To assess the bench strength of your organization, speak with leaders regularly about the members of staff on their team. Are any of them showing potential in leadership skills? Is anybody interested in a leadership position?
Determining these things will help to identify those who are the high-potential employees capable of moving up a rank when a position becomes available.
The reason for bench strength being a strong metric when it comes to succession planning is that it depends highly on having a strong team of players who would be willing to step up to the plate and take up more challenging responsibilities and positions when needed.
Not having people in place means having to go through the expensive and time-consuming process of going through an external hire.
Risk of Loss
Another metric should not only take the employee’s skills into account but also their engagement. Employee engagement metrics are based on asking management to assess how excited and engaged an employee is in their existing position or whether they seem ready for a career move.
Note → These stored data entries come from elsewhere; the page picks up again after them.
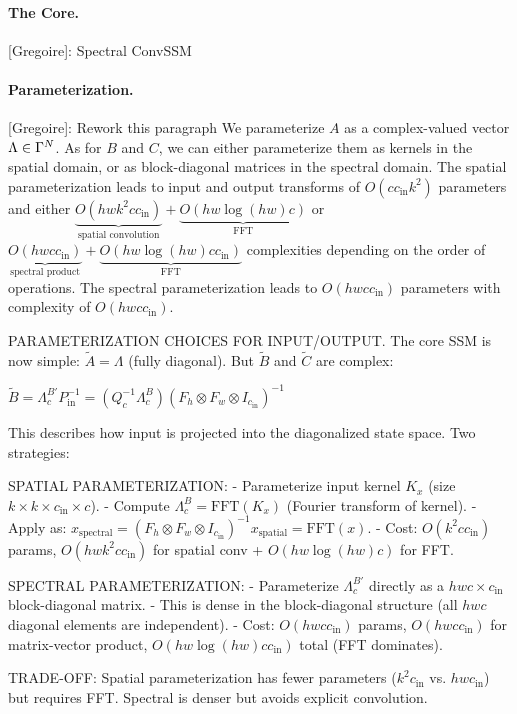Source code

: \documentclass{article}
\newcommand{\greg}[1]{{\color{indigo}[Gregoire]: #1}}
\begin{document}
\paragraph{The Core.} \greg{Spectral ConvSSM}

\paragraph{Parameterization.} \greg{Rework this paragraph} We parameterize $A$ as a complex-valued vector $\Lambda \in \C^N$. As for $B$ and $C$, we can either parameterize them as kernels in the spatial domain, or as block-diagonal matrices in the spectral domain.
%
The spatial parameterization leads to input and output transforms of $O(c c_\mathrm{in} k^2)$ parameters and either $\underbrace{O(hwk^2cc_\mathrm{in})}_{\text{spatial convolution}} + \underbrace{O(hw \log(hw) c)}_{\text{FFT}}$ or $\underbrace{O(hwcc_\mathrm{in})}_{\text{spectral product}} + \underbrace{O(hw \log(hw) c c_\mathrm{in})}_{\text{FFT}}$ complexities depending on the order of operations.
%
The spectral parameterization leads to $O(hwcc_\mathrm{in})$ parameters with complexity of $O(hwcc_\mathrm{in})$.

\begin{thomasbox}
PARAMETERIZATION CHOICES FOR INPUT/OUTPUT. The core SSM is now simple: $\widetilde{A} = \Lambda$ (fully diagonal). But $\widetilde{B}$ and $\widetilde{C}$ are complex:

$\widetilde{B} = \Lambda^{B'}_c P_{\mathrm{in}}^{-1} = (Q_c^{-1} \Lambda^B_c) (F_h \otimes F_w \otimes I_{c_\mathrm{in}})^{-1}$

This describes how input is projected into the diagonalized state space. Two strategies:

SPATIAL PARAMETERIZATION:
- Parameterize input kernel $K_x$ (size $k \times k \times c_\mathrm{in} \times c$).
- Compute $\Lambda^B_c = \mathrm{FFT}(K_x)$ (Fourier transform of kernel).
- Apply as: $x_{\mathrm{spectral}} = (F_h \otimes F_w \otimes I_{c_\mathrm{in}})^{-1} x_{\mathrm{spatial}} = \text{FFT}(x)$.
- Cost: $O(k^2 c c_\mathrm{in})$ params, $O(hwk^2cc_\mathrm{in})$ for spatial conv + $O(hw \log(hw) c)$ for FFT.

SPECTRAL PARAMETERIZATION:
- Parameterize $\Lambda^{B'}_c$ directly as a $hwc \times c_\mathrm{in}$ block-diagonal matrix.
- This is dense in the block-diagonal structure (all $hwc$ diagonal elements are independent).
- Cost: $O(hwcc_\mathrm{in})$ params, $O(hwcc_\mathrm{in})$ for matrix-vector product, $O(hw \log(hw) c c_\mathrm{in})$ total (FFT dominates).

TRADE-OFF: Spatial parameterization has fewer parameters ($k^2 c_\mathrm{in}$ vs. $hwc_\mathrm{in}$) but requires FFT. Spectral is denser but avoids explicit convolution.
\end{thomasbox}
\end{document}
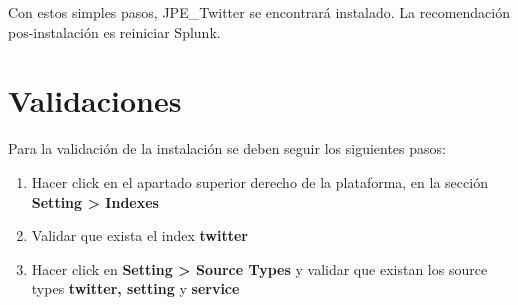 \documentclass[a4paper]{article}
\begin{document}
Con estos simples pasos, JPE\_Twitter se encontrar\'a instalado. La recomendaci\'on pos-instalaci\'on es reiniciar Splunk.
\newpage
\section{Validaciones}

Para la validaci\'on de la instalaci\'on se deben seguir los siguientes pasos:
\newline

\begin{enumerate}[label=(\alph*)]
\item Hacer click en el apartado superior derecho de la plataforma, en la secci\'on \textbf{Setting > Indexes}
\item Validar que exista el index \textbf{twitter}
\item Hacer click en \textbf{Setting > Source Types} y validar que existan los source types \textbf{twitter, setting} y \textbf{service}
\newline
\end{enumerate}
\end{document}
Managers are more likely to be able to identify whether an employee is likely to leave the company in the next six to twelve months bases on their engagement level.
Their marketable skills should also be taken into consideration as these will make the employee a potential target for outside recruiters. Employees that are engaged within an organization are more likely to be in it for the long run and are worth investing in for potential succession later down the line.
Successful succession plans prepare for gaps in teams left from promotions and departures. The metrics help managers to consider the balance of their teams when an employee leaves.
Equality and Diversity
Employers should make sure that their bench doesn’t lack the diversity needed to continually build a diverse team from the ground up. There are many benefits of diversity and inclusion within a team, including the ability to make better decisions.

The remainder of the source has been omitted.